[Pdx-pm] Meeting Tonight
Joshua Keroes
jkeroes at eli.net
Wed Apr 9 15:07:36 CDT 2003
The April PDX.pm meeting is *TONIGHT*.
Wednesday 9 April 2003, 6-8PM at Old Market Pub & Brewery
Map: http://snurl.com/kk2
Schedule
* 6:00: Social Hour - pool, shuffleboard, chatter, beer, etc.
* 7:00: Curtis Poe - use strict 'sql';
* 7:45: Intermission
* 8:00: Brian Ingerson, Ward Cunningham - Test::FIT
use strict 'sql';
Curtis Poe has been cashing in his mad-scientist points to
bring you:
use strict 'sql';
my $sql = 'SELECT *' and die "Don't do that!";
my $data = $sth->fetchrow_hashref and die "Or that!";
my $sql = 'SELECT this FROM that' and die "Still bad";
use base 'Class::DBI'; # much better
Many people misuse SQL. While some of the above can be fine for
a short script, we should be careful about how SQL is used in a
production environment.
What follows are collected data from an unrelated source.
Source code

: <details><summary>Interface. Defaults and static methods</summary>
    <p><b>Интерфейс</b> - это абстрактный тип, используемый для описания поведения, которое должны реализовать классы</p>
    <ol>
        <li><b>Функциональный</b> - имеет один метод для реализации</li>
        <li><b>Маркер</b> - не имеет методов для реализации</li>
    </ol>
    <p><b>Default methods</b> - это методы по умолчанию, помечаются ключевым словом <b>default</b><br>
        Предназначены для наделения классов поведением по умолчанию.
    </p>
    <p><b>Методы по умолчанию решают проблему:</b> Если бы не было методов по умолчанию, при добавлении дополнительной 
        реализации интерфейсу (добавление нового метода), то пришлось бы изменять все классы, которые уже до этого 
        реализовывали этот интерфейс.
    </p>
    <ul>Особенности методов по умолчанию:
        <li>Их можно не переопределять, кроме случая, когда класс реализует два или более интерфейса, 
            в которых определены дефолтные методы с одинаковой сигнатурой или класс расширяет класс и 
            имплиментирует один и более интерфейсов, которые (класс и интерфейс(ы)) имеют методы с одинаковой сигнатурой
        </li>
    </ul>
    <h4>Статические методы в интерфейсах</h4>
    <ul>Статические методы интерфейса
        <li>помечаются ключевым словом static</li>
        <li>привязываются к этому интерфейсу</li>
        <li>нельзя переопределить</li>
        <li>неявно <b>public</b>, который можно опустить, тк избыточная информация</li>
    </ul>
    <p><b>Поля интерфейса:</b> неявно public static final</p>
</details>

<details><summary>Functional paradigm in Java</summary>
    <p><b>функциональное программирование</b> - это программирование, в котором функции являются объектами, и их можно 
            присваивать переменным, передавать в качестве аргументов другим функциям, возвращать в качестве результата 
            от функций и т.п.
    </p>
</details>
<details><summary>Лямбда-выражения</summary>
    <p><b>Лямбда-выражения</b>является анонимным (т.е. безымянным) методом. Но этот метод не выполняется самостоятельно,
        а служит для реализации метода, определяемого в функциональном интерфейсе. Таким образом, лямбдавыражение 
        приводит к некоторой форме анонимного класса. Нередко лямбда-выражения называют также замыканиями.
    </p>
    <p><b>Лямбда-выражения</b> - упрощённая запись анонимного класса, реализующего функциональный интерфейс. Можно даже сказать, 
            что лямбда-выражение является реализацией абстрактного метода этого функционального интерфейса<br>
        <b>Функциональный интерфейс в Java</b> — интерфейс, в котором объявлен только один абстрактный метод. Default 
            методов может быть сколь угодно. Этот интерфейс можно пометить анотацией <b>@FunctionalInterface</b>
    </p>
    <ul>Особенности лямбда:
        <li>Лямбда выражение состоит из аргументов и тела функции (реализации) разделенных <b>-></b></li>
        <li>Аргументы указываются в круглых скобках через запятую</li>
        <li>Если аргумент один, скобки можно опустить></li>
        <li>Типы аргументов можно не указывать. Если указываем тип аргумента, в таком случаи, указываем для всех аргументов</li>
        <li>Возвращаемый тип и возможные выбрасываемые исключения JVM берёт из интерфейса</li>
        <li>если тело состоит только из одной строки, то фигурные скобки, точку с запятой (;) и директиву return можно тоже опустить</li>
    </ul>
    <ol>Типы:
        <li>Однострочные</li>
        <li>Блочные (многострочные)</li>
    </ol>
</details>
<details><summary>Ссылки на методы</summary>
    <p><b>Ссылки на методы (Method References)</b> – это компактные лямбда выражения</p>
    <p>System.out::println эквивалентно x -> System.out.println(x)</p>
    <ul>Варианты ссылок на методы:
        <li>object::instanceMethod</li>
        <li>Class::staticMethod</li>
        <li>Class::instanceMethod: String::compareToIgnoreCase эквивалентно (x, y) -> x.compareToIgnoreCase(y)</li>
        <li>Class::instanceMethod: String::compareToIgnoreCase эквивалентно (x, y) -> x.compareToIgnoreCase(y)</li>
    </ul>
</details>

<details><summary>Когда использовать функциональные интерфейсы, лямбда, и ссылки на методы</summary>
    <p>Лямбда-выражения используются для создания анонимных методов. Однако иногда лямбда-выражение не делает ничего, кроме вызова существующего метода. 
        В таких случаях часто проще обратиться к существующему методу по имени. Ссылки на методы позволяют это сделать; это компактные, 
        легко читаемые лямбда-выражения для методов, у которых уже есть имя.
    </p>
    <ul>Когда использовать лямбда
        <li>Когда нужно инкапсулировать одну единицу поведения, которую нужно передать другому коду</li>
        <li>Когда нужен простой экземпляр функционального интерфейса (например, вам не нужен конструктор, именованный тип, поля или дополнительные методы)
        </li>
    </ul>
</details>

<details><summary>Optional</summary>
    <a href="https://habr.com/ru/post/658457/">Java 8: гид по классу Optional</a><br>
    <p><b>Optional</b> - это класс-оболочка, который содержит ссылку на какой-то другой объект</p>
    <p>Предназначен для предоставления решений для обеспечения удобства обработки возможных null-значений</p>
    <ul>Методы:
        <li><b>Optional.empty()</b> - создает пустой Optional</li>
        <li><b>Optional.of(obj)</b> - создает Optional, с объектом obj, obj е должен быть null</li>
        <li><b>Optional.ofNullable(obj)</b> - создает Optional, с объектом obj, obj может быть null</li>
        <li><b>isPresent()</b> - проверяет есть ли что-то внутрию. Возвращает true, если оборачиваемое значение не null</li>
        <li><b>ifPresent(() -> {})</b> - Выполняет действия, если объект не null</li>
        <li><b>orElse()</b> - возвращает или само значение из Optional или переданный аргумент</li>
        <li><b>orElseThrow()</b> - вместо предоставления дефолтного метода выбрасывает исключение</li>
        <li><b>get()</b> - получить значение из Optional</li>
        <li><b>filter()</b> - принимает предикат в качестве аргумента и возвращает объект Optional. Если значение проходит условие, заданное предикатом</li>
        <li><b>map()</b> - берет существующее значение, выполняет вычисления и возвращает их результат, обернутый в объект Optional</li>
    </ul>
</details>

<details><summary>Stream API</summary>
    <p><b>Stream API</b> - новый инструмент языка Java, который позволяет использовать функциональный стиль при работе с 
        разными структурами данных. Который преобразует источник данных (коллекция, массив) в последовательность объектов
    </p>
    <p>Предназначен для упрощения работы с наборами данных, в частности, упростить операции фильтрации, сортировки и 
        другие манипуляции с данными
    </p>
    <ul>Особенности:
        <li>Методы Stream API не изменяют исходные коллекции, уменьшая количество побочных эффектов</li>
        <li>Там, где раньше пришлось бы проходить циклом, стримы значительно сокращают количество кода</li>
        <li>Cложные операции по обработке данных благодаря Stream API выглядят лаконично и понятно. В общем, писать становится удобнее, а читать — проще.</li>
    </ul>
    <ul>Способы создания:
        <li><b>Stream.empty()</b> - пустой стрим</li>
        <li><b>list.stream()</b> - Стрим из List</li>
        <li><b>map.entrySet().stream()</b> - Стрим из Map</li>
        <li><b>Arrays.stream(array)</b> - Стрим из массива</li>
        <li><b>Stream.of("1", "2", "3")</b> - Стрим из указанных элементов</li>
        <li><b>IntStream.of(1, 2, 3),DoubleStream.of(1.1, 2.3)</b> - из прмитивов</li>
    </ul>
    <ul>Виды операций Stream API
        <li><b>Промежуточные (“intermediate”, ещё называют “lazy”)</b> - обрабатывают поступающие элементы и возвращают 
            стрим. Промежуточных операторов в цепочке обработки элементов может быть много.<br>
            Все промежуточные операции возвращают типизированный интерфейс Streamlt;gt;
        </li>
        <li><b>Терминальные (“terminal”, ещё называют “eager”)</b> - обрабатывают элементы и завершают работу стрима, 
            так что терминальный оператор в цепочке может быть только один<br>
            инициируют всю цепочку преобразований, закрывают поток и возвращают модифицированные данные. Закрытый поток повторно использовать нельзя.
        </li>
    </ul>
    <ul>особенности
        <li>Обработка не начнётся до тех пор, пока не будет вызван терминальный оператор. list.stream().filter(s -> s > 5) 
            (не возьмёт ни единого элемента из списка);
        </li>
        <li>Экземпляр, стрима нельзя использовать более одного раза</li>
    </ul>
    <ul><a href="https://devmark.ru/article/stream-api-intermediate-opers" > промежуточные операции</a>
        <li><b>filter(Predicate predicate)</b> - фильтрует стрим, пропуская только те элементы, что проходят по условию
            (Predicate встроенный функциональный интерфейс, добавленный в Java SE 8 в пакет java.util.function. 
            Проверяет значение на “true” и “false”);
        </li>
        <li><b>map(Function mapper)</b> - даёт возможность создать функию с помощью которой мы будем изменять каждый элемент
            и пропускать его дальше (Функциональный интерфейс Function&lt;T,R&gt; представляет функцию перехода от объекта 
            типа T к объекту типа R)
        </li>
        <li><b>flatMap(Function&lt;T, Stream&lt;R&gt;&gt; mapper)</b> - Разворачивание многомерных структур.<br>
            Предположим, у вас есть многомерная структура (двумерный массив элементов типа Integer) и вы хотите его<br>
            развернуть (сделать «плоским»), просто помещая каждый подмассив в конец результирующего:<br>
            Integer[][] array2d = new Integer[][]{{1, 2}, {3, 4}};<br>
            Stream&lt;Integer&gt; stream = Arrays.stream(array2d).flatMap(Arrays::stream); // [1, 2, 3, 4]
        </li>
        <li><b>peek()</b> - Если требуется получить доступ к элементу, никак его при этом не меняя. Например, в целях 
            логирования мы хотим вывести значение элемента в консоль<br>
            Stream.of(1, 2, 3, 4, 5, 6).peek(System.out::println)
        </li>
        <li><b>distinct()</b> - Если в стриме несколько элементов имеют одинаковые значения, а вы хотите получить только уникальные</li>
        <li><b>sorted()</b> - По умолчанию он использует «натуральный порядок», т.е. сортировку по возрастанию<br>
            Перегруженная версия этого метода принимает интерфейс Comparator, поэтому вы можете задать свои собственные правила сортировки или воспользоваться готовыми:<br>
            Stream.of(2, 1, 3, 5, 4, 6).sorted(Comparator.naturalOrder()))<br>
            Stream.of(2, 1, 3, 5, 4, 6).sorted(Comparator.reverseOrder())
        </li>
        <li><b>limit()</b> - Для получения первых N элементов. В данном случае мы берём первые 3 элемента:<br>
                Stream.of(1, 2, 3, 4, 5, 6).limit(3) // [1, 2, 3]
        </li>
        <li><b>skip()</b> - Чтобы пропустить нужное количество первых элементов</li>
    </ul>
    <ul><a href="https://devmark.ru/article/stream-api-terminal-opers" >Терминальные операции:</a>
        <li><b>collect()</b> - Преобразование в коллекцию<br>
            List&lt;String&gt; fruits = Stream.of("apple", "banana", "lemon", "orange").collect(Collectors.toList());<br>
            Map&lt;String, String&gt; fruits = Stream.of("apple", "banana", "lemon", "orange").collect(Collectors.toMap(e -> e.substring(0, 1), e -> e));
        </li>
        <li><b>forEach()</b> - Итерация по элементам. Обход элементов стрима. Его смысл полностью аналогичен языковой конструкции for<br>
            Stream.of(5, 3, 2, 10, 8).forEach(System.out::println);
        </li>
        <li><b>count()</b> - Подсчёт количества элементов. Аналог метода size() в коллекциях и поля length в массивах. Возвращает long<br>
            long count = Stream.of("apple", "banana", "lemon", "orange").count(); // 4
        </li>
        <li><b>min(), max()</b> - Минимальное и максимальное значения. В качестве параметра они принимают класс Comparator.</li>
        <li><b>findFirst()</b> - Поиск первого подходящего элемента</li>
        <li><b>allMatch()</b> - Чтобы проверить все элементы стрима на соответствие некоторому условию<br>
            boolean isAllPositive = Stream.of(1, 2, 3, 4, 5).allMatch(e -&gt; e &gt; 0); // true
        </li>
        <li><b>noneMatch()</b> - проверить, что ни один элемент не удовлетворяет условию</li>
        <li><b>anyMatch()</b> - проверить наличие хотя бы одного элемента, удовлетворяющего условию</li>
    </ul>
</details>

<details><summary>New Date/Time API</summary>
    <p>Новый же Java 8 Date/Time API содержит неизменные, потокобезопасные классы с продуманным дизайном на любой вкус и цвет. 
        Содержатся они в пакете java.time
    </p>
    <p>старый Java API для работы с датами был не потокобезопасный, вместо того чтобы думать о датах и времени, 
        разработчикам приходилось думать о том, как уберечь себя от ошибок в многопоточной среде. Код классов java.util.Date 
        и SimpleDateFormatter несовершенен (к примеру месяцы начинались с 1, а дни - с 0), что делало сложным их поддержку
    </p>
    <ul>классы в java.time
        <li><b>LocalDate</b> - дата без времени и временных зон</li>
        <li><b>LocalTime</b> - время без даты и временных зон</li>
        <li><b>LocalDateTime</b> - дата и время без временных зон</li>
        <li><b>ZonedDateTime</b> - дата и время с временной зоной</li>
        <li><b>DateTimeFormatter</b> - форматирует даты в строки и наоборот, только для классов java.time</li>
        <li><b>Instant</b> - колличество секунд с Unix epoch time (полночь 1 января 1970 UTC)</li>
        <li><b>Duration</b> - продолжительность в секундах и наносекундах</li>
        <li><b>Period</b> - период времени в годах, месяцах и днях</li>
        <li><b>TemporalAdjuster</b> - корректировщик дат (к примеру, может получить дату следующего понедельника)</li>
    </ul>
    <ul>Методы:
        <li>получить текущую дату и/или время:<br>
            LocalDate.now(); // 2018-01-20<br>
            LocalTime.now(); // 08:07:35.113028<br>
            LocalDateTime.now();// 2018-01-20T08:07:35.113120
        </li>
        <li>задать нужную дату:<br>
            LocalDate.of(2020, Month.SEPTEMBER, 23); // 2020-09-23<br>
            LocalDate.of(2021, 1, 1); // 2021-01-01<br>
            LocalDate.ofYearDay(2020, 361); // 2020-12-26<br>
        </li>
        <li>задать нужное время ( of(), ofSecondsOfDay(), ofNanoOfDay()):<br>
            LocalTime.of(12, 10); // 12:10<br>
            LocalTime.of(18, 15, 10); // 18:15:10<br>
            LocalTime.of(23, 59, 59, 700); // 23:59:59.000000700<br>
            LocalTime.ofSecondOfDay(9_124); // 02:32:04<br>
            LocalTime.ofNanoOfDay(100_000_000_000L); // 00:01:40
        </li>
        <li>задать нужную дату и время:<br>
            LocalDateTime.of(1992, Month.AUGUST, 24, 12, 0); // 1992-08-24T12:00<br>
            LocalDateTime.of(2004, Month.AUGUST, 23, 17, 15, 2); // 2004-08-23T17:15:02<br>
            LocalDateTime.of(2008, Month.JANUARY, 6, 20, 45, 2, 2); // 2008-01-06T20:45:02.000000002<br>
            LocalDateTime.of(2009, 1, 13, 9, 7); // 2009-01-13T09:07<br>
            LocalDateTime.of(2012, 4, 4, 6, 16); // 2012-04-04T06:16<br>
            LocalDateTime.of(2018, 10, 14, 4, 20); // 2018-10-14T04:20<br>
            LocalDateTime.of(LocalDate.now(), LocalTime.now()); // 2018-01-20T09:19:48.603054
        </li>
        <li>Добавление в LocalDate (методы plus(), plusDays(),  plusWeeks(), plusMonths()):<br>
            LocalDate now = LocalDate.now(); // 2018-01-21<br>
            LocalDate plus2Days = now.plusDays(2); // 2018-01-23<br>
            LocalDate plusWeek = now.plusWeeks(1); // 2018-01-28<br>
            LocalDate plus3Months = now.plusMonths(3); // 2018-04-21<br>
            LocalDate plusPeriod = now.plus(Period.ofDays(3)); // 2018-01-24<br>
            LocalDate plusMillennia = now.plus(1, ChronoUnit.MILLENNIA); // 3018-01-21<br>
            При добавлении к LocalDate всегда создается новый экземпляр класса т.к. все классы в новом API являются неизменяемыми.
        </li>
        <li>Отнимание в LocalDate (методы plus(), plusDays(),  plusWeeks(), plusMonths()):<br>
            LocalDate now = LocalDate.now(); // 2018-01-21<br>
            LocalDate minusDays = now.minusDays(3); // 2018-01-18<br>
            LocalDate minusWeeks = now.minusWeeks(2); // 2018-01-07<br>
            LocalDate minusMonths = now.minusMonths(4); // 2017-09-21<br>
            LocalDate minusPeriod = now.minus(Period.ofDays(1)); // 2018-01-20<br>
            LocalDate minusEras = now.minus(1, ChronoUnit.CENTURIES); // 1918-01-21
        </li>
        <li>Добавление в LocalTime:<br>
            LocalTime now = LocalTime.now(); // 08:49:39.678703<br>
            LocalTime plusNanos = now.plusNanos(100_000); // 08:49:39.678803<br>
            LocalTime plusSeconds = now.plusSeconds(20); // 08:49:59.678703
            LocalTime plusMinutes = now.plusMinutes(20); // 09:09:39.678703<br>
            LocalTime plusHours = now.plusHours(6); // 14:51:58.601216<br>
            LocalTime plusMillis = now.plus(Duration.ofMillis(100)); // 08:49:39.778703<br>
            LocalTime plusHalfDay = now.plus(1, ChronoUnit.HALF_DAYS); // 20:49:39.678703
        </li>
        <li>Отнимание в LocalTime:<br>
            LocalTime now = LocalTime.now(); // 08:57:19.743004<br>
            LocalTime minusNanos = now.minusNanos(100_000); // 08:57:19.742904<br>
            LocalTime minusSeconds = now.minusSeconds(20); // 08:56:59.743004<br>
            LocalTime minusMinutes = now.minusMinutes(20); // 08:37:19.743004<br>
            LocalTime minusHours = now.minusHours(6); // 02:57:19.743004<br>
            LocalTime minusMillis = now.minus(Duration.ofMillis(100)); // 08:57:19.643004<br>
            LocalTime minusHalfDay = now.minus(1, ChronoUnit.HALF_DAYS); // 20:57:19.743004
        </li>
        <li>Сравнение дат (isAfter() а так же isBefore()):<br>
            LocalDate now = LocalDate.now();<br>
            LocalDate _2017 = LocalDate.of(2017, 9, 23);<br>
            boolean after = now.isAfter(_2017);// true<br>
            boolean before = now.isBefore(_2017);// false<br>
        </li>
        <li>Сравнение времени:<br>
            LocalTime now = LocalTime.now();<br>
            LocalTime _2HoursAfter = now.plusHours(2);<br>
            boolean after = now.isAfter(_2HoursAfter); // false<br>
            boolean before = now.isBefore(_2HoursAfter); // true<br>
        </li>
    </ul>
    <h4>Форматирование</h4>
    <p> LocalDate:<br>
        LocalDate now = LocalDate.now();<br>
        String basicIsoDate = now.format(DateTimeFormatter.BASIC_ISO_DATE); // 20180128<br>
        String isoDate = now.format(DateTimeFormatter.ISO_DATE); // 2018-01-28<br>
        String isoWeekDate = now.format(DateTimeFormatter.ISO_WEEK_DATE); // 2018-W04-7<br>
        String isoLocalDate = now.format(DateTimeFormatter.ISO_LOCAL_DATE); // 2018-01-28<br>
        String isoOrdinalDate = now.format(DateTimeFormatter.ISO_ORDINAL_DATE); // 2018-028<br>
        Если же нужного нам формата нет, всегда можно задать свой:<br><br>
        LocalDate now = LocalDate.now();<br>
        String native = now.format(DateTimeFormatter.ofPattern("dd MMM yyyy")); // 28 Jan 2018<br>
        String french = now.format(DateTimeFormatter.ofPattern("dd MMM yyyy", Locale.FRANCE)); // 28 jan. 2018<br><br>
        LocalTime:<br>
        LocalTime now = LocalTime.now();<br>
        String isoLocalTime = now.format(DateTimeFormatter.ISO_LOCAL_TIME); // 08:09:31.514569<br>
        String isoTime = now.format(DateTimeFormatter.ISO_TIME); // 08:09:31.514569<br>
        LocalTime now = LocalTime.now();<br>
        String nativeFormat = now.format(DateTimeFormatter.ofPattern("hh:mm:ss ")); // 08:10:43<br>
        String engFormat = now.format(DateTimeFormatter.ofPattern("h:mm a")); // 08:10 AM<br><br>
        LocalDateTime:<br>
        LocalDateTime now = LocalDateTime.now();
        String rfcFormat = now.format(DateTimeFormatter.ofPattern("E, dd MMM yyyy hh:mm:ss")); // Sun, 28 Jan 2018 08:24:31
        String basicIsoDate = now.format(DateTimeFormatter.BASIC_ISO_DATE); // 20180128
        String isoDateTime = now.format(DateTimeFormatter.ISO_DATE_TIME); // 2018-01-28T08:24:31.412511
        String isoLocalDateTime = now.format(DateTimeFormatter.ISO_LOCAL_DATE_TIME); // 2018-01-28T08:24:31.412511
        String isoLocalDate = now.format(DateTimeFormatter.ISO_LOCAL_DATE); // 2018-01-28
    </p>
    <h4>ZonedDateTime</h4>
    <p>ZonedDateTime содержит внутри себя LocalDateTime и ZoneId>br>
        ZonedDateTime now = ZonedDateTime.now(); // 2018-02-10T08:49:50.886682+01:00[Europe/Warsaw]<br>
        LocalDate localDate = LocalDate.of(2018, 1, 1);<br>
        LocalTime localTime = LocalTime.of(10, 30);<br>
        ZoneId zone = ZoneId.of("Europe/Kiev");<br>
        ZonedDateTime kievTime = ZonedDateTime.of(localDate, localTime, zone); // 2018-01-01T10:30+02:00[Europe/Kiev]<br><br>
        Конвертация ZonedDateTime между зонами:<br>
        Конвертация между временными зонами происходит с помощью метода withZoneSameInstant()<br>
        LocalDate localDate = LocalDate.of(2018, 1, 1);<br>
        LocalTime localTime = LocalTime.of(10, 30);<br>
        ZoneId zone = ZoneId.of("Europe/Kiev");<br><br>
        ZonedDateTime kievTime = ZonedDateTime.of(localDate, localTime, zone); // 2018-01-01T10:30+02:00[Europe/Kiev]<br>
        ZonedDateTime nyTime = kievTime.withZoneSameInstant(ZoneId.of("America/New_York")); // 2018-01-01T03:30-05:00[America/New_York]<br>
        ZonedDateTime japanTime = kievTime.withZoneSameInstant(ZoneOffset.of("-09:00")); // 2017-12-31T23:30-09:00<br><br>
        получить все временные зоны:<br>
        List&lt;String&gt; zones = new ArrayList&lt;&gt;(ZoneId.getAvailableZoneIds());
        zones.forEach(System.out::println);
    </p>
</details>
This talk will detail why the above
constructs can lead to non-scalable code.
First, we'll show some examples of bad SQL and then move on to
better SQL with bad implementations (hint: I don't avoid
&DBI::fetchrow_hashref for performance reasons). We'll finish
with a quick discussion of how object persistence modules can
help lead us lead us out of the quagmire.
That's either grounds for a religious war or a healthy debate! Bring
your arguments and/or armaments and we'll find out which.
Test::FIT
Next up is Brian "I write a new module every week" Ingerson with
guest speaker Ward Cunningham. Together they'll talk about
Test::FIT. Test::FIT is an acronym for "Test Colon Colon
Framework for Integration Tests" which is a little
redundantly-redundant but that's that.
Ward invented FIT to display a project's test status on the web
so everyone knows what works and what doesn't work.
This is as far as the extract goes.